Mr. JAMES: It is a tremendous force of water and will knock over anything in its path and can also flood a pirate's ship very quickly.
HAMILTON: And since it works by remote control, pirates can't easily shoot the operator.
Another approach is called the Mobility Denial System. It's a slippery foam that can be sprayed on just about any surface. Ron Mathis, of Southwest Research Institute, says the foam was developed for the Marine Corps to control unruly crowds. But, he says...
Mr. RON MATHIS (Senior Program Manager, Southwest Research Institute): The pirate application definitely looks like a strong candidate.
HAMILTON: Spray the decks of an approaching vessel, Mathis says, and the pirates would have trouble staying upright let alone boarding another ship.
Mr. MATHIS: It would essentially be like standing on a grease surface that is tilting back and forth.
HAMILTON: And if water cannons and slippery foam aren't enough, there's always this option.

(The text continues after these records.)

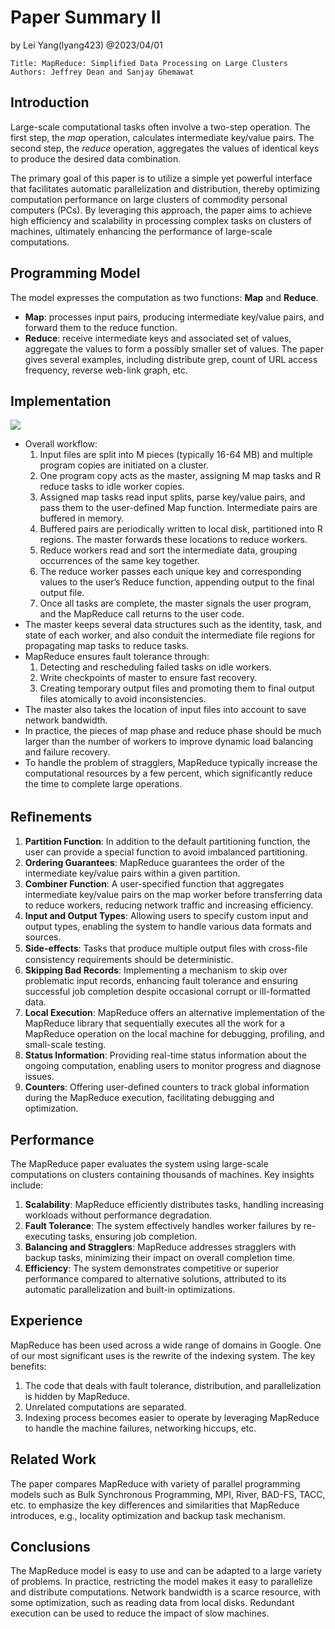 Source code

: # Paper Summary II

by Lei Yang(lyang423) @2023/04/01

```
Title: MapReduce: Simplified Data Processing on Large Clusters
Authors: Jeffrey Dean and Sanjay Ghemawat
```

## Introduction

Large-scale computational tasks often involve a two-step operation. The first step, the _map_ operation, calculates intermediate key/value pairs. The second step, the _reduce_ operation, aggregates the values of identical keys to produce the desired data combination. 

The primary goal of this paper is to utilize a simple yet powerful interface that facilitates automatic parallelization and distribution, thereby optimizing computation performance on large clusters of commodity personal computers (PCs). By leveraging this approach, the paper aims to achieve high efficiency and scalability in processing complex tasks on clusters of machines, ultimately enhancing the performance of large-scale computations.

## Programming Model

The model expresses the computation as two functions: **Map** and **Reduce**.
- **Map**: processes input pairs, producing intermediate key/value pairs, and forward them to the reduce function.
- **Reduce**: receive intermediate keys and associated set of values, aggregate the values to form a possibly smaller set of values.
The paper gives several examples, including distribute grep, count of URL access frequency, reverse web-link graph, etc.

## Implementation

![](https://i.imgur.com/BdYudrA.png)

- Overall workflow:
	1.  Input files are split into M pieces (typically 16-64 MB) and multiple program copies are initiated on a cluster.
	2.  One program copy acts as the master, assigning M map tasks and R reduce tasks to idle worker copies.
	3.  Assigned map tasks read input splits, parse key/value pairs, and pass them to the user-defined Map function. Intermediate pairs are buffered in memory.
	4.  Buffered pairs are periodically written to local disk, partitioned into R regions. The master forwards these locations to reduce workers.
	5.  Reduce workers read and sort the intermediate data, grouping occurrences of the same key together.
	6.  The reduce worker passes each unique key and corresponding values to the user’s Reduce function, appending output to the final output file.
	7.  Once all tasks are complete, the master signals the user program, and the MapReduce call returns to the user code.
- The master keeps several data structures such as the identity, task, and state of each worker, and also conduit the intermediate file regions for propagating map tasks to reduce tasks.
- MapReduce ensures fault tolerance through:
	1. Detecting and rescheduling failed tasks on idle workers.
	2. Write checkpoints of master to ensure fast recovery.
	3. Creating temporary output files and promoting them to final output files atomically to avoid inconsistencies.
- The master also takes the location of input files into account to save network bandwidth.
- In practice, the pieces of map phase and reduce phase should be much larger than the number of workers to improve dynamic load balancing and failure recovery.
- To handle the problem of stragglers, MapReduce typically increase the computational resources by a few percent, which significantly reduce the time to complete large operations.

## Reﬁnements

1.  **Partition Function**:  In addition to the default partitioning function, the user can provide a special function to avoid imbalanced partitioning.
2. **Ordering Guarantees**: MapReduce guarantees the order of the intermediate key/value pairs within a given partition.
3.  **Combiner Function**: A user-specified function that aggregates intermediate key/value pairs on the map worker before transferring data to reduce workers, reducing network traffic and increasing efficiency.
4.  **Input and Output Types**: Allowing users to specify custom input and output types, enabling the system to handle various data formats and sources.
5. **Side-effects**: Tasks that produce multiple output ﬁles with cross-ﬁle consistency requirements should be deterministic.
6.  **Skipping Bad Records**: Implementing a mechanism to skip over problematic input records, enhancing fault tolerance and ensuring successful job completion despite occasional corrupt or ill-formatted data.
7. **Local Execution**: MapReduce offers an alternative implementation of the MapReduce library that sequentially executes all the work for a MapReduce operation on the local machine for debugging, profiling, and small-scale testing.
8.  **Status Information**: Providing real-time status information about the ongoing computation, enabling users to monitor progress and diagnose issues.
9.  **Counters**: Offering user-defined counters to track global information during the MapReduce execution, facilitating debugging and optimization.

## Performance

The MapReduce paper evaluates the system using large-scale computations on clusters containing thousands of machines. Key insights include:

1.  **Scalability**: MapReduce efficiently distributes tasks, handling increasing workloads without performance degradation.
2.  **Fault Tolerance**: The system effectively handles worker failures by re-executing tasks, ensuring job completion.
3.  **Balancing and Stragglers**: MapReduce addresses stragglers with backup tasks, minimizing their impact on overall completion time.
4.  **Efficiency**: The system demonstrates competitive or superior performance compared to alternative solutions, attributed to its automatic parallelization and built-in optimizations.

## Experience

MapReduce has been used across a wide range of domains in Google. One of our most significant uses is the rewrite of the indexing system. The key benefits:

1. The code that deals with fault tolerance, distribution, and parallelization is hidden by MapReduce.
2. Unrelated computations are separated.
3. Indexing process becomes easier to operate by leveraging MapReduce to handle the machine failures, networking hiccups, etc.

## Related Work

The paper compares MapReduce with variety of parallel programming models such as Bulk Synchronous Programming, MPI, River, BAD-FS, TACC, etc. to emphasize the key differences and similarities that MapReduce introduces, e.g., locality optimization and backup task mechanism.

## Conclusions

The MapReduce model is easy to use and can be adapted to a large variety of problems. In practice, restricting the model makes it easy to parallelize and distribute computations. Network bandwidth is a scarce resource, with some optimization, such as reading data from local disks. Redundant execution can be used to reduce the impact of slow machines. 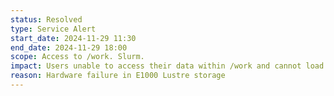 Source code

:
 ```yaml
---
status: Resolved
type: Service Alert
start_date: 2024-11-29 11:30
end_date: 2024-11-29 18:00
scope: Access to /work. Slurm.
impact: Users unable to access their data within /work and cannot load module environment. No new jobs starting. Running jobs may fail. If login shell hangs, use "ctrl+c" to get a shell to access data on /home.
reason: Hardware failure in E1000 Lustre storage
---
```


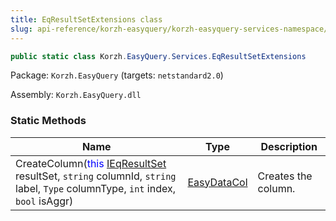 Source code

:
 ```yaml
---
title: EqResultSetExtensions class
slug: api-reference/korzh-easyquery/korzh-easyquery-services-namespace/eqresultsetextensions-class
---
```

```csharp
public static class Korzh.EasyQuery.Services.EqResultSetExtensions

```
Package: `Korzh.EasyQuery` (targets: `netstandard2.0`)

Assembly: `Korzh.EasyQuery.dll`

### Static Methods

| Name | Type | Description | 
| --- | --- | --- | 
| CreateColumn(<span style='color: blue'>this</span> [IEqResultSet](/api-reference/korzh-easyquery/korzh-easyquery-services-namespace/ieqresultset-interface) resultSet, `string` columnId, `string` label, `Type` columnType, `int` index, `bool` isAggr) | [EasyDataCol](/api-reference/easydata-core/easydata-namespace/easydatacol-class) | Creates the column. | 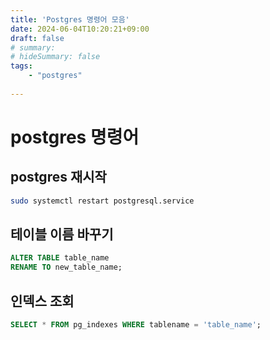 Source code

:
 ```yaml
---
title: 'Postgres 명령어 모음'
date: 2024-06-04T10:20:21+09:00
draft: false
# summary:
# hideSummary: false
tags:
    - "postgres"
    
---
```


# postgres 명령어

## postgres 재시작

```bash
sudo systemctl restart postgresql.service
```

## 테이블 이름 바꾸기

```sql title:"change table name"
ALTER TABLE table_name
RENAME TO new_table_name;
```

## 인덱스 조회

```sql title:"select index"
SELECT * FROM pg_indexes WHERE tablename = 'table_name';
```

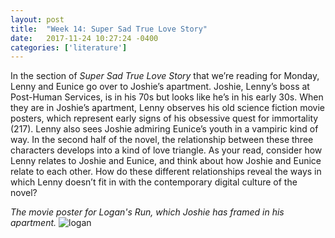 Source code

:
 ```yaml
---
layout: post
title:  "Week 14: Super Sad True Love Story"
date:   2017-11-24 10:27:24 -0400
categories: ['literature']
---
```

In the section of *Super Sad True Love Story* that we’re reading for Monday, Lenny and Eunice go over to Joshie’s apartment. Joshie, Lenny’s boss at Post-Human Services, is in his 70s but looks like he’s in his early 30s. When they are in Joshie’s apartment, Lenny observes his old science fiction movie posters, which represent early signs of his obsessive quest for immortality (217). Lenny also sees Joshie admiring Eunice’s youth in a vampiric kind of way. In the second half of the novel, the relationship between these three characters develops into a kind of love triangle. As your read, consider how Lenny relates to Joshie and Eunice, and think about how Joshie and Eunice relate to each other. How do these different relationships reveal the ways in which Lenny doesn’t fit in with the contemporary digital culture of the novel? 

*The movie poster for Logan's Run, which Joshie has framed in his apartment.*
![logan](http://www.gstatic.com/tv/thumb/movieposters/3947/p3947_p_v8_aa.jpg) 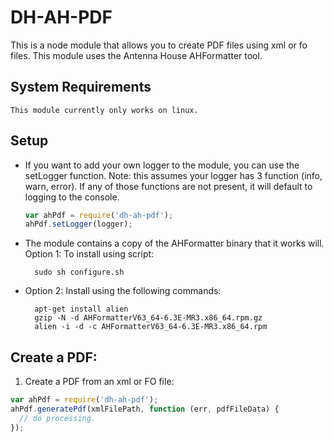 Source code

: # DH-AH-PDF

This is a node module that allows you to create PDF files using xml or fo files.
This module uses the Antenna House AHFormatter tool.

## System Requirements

    This module currently only works on linux.

## Setup

- If you want to add your own logger to the module, you can use the setLogger function. Note: this assumes your logger has 3 function (info, warn, error). If any of those functions are not present, it will default to logging to the console.

  ```javascript
  var ahPdf = require('dh-ah-pdf');
  ahPdf.setLogger(logger);
  ```

- The module contains a copy of the AHFormatter binary that it works will. Option 1: To install using script:

        sudo sh configure.sh

- Option 2: Install using the following commands:

        apt-get install alien
        gzip -N -d AHFormatterV63_64-6.3E-MR3.x86_64.rpm.gz
        alien -i -d -c AHFormatterV63_64-6.3E-MR3.x86_64.rpm

## Create a PDF:

1) Create a PDF from an xml or FO file:

```javascript
var ahPdf = require('dh-ah-pdf');
ahPdf.generatePdf(xmlFilePath, function (err, pdfFileData) {
  // do processing.
});
``` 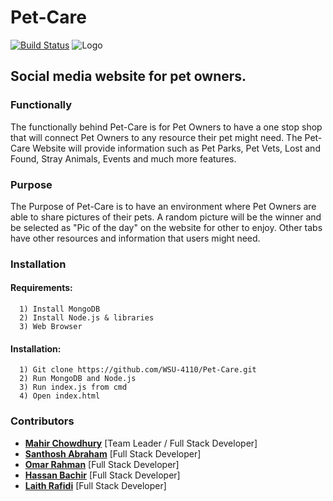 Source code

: # Pet-Care
[![Build Status](https://travis-ci.org/WSU-4110/Pet-Care.svg?branch=master)](https://travis-ci.org/WSU-4110/Pet-Care)
![Logo](https://user-images.githubusercontent.com/33672419/69312841-09aaab00-0bfe-11ea-9f1c-efc5a13e8787.png)
## Social media website for pet owners.
### Functionally 
The functionally behind Pet-Care is for Pet Owners to have a one stop shop that will connect Pet Owners to any resource their pet might need. The Pet-Care Website will provide information such as Pet Parks, Pet Vets, Lost and Found, Stray Animals, Events and much more features.

### Purpose 
The Purpose of Pet-Care is to have an environment where Pet Owners are able to share pictures of their pets. A random picture will be the winner and be selected as "Pic of the day" on the website for other to enjoy. Other tabs have other resources and information that users might need.


### Installation
#### Requirements:
```
  1) Install MongoDB
  2) Install Node.js & libraries
  3) Web Browser
```
  
#### Installation:
```
  1) Git clone https://github.com/WSU-4110/Pet-Care.git
  2) Run MongoDB and Node.js
  3) Run index.js from cmd
  4) Open index.html
```


### Contributors
   * [**Mahir Chowdhury**](https://github.com/Mahir898)      [Team Leader / Full Stack Developer]
   * [**Santhosh Abraham**](https://github.com/santhosh3000) [Full Stack Developer]
   * [**Omar Rahman**](https://github.com/OmarFaruqRahman)   [Full Stack Developer]
   * [**Hassan Bachir**](https://github.com/HassanBachir)    [Full Stack Developer]
   * [**Laith Rafidi**](https://github.com/LaithR)           [Full Stack Developer]
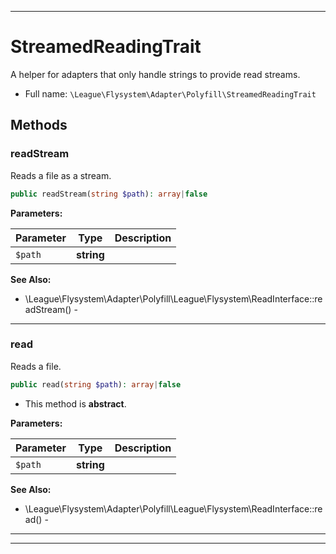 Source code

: ***

# StreamedReadingTrait

A helper for adapters that only handle strings to provide read streams.

* Full name: `\League\Flysystem\Adapter\Polyfill\StreamedReadingTrait`

## Methods

### readStream

Reads a file as a stream.

```php
public readStream(string $path): array|false
```

**Parameters:**

| Parameter | Type | Description |
|-----------|------|-------------|
| `$path` | **string** |  |

**See Also:**

* \League\Flysystem\Adapter\Polyfill\League\Flysystem\ReadInterface::readStream() -

***

### read

Reads a file.

```php
public read(string $path): array|false
```

* This method is **abstract**.

**Parameters:**

| Parameter | Type | Description |
|-----------|------|-------------|
| `$path` | **string** |  |

**See Also:**

* \League\Flysystem\Adapter\Polyfill\League\Flysystem\ReadInterface::read() -

***

***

(Soundbite of promotional ad)
Unidentified Man: In response to the terrorist attack on the USS Cole in October of 2000, American Technology Corporation created a device like no other: LRAD, the long range acoustic device.
HAMILTON: It's a high-powered directional loudspeaker that can be heard more than a mile away. A Japanese destroyer used the hailing function of an LRAD just a few weeks ago to turn away pirates who were attacking a tanker from Singapore. LRAD usually comes with recordings of useful phrases, like "You must leave the area immediately," in lots of languages including Somali.
Robert Putnam of American Technology says that keeps fishermen at a safe distance and gives pirates pause.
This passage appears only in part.